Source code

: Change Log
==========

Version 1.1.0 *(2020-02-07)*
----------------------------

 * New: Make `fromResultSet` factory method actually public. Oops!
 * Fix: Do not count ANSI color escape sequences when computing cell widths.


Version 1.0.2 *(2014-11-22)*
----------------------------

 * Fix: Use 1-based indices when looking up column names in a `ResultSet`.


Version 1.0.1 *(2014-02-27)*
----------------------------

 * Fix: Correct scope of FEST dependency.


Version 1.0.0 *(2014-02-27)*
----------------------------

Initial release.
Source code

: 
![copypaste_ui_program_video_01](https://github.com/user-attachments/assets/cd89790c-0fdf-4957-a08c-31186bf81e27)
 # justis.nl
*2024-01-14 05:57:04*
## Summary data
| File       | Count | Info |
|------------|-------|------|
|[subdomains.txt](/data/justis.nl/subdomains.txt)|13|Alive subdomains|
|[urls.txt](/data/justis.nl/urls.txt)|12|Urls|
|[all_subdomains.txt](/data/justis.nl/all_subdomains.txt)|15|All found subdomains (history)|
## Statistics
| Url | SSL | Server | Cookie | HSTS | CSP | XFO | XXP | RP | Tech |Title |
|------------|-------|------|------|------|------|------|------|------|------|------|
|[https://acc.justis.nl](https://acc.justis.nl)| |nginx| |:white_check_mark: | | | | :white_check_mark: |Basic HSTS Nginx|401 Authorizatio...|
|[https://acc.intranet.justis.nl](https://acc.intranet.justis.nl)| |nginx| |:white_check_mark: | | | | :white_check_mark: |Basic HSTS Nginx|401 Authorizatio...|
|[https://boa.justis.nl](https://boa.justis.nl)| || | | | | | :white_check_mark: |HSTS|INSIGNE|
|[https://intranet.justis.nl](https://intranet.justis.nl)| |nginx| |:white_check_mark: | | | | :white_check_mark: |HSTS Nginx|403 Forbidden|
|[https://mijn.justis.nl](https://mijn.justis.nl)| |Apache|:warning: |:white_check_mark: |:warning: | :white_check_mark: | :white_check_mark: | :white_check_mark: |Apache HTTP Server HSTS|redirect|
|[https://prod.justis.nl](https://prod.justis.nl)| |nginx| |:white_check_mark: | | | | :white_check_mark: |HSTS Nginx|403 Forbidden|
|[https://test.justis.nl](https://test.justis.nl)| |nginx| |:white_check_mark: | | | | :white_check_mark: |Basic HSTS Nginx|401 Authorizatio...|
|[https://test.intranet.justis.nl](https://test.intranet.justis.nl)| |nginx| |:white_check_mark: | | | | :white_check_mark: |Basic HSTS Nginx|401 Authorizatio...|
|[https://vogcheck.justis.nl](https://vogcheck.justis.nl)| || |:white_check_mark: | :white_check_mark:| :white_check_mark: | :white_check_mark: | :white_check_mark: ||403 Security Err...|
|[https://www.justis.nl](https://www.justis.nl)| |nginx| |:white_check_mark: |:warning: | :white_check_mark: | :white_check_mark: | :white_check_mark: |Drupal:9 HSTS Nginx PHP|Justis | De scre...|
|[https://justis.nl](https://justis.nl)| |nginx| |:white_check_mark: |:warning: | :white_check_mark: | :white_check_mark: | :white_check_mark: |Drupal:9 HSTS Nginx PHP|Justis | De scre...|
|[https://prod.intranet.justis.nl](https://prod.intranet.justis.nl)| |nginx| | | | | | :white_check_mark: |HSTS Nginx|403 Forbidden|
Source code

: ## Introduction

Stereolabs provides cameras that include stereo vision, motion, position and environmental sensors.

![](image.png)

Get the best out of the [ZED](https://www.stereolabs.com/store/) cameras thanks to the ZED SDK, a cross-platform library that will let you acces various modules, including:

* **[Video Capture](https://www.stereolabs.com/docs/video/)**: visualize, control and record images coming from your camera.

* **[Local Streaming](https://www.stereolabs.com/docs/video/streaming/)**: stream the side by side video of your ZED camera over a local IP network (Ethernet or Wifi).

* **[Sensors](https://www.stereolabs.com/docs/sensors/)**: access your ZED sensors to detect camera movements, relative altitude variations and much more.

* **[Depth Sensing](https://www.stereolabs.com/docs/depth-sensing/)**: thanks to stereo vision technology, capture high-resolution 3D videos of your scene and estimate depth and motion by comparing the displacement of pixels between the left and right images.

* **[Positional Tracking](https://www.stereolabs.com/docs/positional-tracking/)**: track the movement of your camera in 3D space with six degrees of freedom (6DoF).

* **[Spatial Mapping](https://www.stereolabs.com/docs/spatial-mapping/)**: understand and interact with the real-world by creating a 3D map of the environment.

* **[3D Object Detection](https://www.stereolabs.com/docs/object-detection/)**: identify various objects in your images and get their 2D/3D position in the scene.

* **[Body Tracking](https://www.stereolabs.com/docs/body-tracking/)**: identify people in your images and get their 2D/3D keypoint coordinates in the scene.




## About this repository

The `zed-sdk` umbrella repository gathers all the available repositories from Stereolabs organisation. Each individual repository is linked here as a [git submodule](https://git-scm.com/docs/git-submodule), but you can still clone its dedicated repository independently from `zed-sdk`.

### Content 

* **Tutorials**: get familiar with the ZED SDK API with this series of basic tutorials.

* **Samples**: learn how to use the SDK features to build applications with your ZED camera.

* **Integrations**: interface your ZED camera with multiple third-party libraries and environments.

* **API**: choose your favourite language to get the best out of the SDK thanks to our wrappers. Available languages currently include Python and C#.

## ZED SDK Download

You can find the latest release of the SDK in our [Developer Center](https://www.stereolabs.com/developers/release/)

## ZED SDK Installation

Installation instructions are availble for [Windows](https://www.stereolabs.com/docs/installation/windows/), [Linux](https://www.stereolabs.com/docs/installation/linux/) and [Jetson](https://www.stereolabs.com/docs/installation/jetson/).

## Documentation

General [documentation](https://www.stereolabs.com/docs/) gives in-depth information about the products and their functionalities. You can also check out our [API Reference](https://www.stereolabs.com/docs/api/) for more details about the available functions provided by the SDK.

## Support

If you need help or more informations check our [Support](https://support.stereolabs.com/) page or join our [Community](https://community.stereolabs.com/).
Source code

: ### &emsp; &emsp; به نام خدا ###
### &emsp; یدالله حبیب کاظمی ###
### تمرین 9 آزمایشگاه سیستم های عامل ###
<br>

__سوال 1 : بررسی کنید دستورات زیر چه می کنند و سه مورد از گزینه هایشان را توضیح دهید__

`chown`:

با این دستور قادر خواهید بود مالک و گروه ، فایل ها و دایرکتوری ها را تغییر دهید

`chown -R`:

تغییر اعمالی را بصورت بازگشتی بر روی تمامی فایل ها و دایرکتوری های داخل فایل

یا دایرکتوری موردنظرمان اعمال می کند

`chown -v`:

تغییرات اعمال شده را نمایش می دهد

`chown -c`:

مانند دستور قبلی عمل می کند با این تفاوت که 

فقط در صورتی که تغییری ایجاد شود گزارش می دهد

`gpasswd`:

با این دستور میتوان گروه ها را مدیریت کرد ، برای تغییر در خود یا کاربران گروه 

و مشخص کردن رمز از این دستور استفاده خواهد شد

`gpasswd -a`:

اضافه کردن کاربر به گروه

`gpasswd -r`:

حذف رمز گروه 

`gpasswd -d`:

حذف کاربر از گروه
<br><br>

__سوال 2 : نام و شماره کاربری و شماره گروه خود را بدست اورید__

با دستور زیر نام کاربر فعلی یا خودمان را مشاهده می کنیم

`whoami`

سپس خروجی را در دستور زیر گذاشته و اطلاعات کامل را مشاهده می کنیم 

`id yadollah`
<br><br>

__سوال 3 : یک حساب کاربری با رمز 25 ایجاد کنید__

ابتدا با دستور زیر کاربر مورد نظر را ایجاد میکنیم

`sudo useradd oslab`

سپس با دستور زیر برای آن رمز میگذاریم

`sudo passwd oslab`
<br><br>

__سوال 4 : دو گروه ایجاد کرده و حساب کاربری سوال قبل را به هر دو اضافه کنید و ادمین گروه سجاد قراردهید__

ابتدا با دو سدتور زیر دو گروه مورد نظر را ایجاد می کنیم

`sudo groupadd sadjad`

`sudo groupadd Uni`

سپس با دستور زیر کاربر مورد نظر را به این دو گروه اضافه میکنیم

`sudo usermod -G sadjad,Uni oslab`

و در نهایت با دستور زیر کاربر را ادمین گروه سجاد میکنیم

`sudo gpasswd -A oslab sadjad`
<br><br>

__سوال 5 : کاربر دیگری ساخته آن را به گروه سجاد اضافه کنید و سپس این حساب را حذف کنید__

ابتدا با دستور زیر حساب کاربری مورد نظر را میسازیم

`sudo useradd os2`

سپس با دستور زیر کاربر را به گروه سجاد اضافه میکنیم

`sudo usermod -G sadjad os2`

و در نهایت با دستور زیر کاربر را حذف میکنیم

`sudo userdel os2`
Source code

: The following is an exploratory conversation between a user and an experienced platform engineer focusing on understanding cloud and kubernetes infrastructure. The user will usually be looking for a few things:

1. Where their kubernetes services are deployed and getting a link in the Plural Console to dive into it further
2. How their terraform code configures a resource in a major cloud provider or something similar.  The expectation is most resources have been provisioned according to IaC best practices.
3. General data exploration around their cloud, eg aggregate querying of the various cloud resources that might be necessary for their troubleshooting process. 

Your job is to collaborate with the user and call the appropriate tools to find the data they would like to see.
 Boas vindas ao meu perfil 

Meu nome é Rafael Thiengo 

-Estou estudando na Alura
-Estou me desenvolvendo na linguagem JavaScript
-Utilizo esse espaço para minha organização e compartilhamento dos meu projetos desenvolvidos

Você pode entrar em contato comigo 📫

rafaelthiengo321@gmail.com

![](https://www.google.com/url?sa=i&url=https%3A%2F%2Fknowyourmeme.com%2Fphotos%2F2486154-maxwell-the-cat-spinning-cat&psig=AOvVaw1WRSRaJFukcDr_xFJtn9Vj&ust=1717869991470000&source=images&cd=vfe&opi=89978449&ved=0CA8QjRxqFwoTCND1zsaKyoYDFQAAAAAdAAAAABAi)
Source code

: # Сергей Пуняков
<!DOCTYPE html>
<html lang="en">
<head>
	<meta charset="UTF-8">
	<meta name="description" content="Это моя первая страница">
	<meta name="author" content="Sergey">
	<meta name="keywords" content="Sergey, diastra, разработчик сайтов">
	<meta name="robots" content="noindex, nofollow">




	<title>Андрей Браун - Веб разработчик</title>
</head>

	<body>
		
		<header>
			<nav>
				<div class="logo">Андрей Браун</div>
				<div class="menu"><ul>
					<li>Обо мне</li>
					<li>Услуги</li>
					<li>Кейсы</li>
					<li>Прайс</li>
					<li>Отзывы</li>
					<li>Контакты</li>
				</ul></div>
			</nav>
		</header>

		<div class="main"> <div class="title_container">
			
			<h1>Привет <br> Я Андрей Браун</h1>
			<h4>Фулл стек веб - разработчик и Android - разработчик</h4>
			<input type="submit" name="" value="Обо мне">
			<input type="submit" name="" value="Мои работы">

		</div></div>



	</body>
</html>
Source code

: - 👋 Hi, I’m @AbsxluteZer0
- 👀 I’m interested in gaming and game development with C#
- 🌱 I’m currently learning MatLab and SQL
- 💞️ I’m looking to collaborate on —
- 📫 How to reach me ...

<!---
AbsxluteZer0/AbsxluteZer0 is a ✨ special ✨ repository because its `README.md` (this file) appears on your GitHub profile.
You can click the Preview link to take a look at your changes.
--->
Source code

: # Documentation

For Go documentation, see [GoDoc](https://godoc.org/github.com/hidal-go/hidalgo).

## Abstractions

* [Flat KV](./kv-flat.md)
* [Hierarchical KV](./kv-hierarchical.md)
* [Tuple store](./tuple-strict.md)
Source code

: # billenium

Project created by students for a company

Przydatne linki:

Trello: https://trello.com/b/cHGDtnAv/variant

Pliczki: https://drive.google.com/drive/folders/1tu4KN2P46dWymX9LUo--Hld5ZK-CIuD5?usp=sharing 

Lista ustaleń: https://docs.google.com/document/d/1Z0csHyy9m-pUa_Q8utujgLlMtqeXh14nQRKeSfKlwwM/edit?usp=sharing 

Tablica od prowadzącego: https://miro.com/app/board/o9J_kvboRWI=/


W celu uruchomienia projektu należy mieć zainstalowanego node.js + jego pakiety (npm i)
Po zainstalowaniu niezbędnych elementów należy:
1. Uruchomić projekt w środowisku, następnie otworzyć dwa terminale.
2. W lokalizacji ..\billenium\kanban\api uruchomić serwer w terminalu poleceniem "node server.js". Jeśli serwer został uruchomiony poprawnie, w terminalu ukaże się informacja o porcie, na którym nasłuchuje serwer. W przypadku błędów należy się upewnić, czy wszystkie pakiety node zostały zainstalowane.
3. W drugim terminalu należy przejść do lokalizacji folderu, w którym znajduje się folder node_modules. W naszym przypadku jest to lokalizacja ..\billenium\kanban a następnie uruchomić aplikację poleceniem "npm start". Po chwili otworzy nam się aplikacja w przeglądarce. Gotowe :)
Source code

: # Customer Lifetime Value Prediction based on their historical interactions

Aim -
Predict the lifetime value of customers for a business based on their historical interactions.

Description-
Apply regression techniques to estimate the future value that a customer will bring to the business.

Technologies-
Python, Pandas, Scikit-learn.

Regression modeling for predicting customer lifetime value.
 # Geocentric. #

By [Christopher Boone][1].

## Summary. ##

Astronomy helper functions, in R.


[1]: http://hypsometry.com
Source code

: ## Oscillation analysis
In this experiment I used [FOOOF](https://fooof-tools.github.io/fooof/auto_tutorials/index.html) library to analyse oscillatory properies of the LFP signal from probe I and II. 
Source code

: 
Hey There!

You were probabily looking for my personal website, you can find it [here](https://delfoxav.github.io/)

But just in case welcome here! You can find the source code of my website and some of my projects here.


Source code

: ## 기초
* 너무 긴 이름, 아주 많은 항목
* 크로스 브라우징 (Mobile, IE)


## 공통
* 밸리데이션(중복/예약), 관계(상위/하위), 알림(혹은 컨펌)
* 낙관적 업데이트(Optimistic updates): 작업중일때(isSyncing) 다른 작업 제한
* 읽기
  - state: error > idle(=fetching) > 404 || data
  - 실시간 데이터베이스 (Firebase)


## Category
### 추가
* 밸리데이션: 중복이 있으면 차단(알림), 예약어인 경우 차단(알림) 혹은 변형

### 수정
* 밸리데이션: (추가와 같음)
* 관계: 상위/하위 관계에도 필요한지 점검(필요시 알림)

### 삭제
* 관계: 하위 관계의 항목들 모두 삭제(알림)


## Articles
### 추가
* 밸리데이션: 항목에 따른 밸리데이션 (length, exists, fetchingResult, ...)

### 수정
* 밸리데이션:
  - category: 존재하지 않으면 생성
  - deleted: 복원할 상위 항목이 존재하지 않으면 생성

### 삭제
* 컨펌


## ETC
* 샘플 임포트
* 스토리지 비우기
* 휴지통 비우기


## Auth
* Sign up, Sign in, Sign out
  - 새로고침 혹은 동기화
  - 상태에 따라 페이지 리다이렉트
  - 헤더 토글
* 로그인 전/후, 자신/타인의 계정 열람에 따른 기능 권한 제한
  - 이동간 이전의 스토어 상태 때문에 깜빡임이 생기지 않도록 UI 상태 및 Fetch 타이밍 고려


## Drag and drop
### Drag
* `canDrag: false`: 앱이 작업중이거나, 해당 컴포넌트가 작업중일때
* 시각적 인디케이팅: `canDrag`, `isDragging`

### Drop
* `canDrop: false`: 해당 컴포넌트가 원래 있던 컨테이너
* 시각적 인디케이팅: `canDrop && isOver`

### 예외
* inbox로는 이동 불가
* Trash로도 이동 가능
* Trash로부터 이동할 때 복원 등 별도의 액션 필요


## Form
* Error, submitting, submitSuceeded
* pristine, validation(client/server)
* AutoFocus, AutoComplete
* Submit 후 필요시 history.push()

## Your task
The required answer is the count of lines in the listing that contain the word "Version", with no other text.

## Answer to this problem
4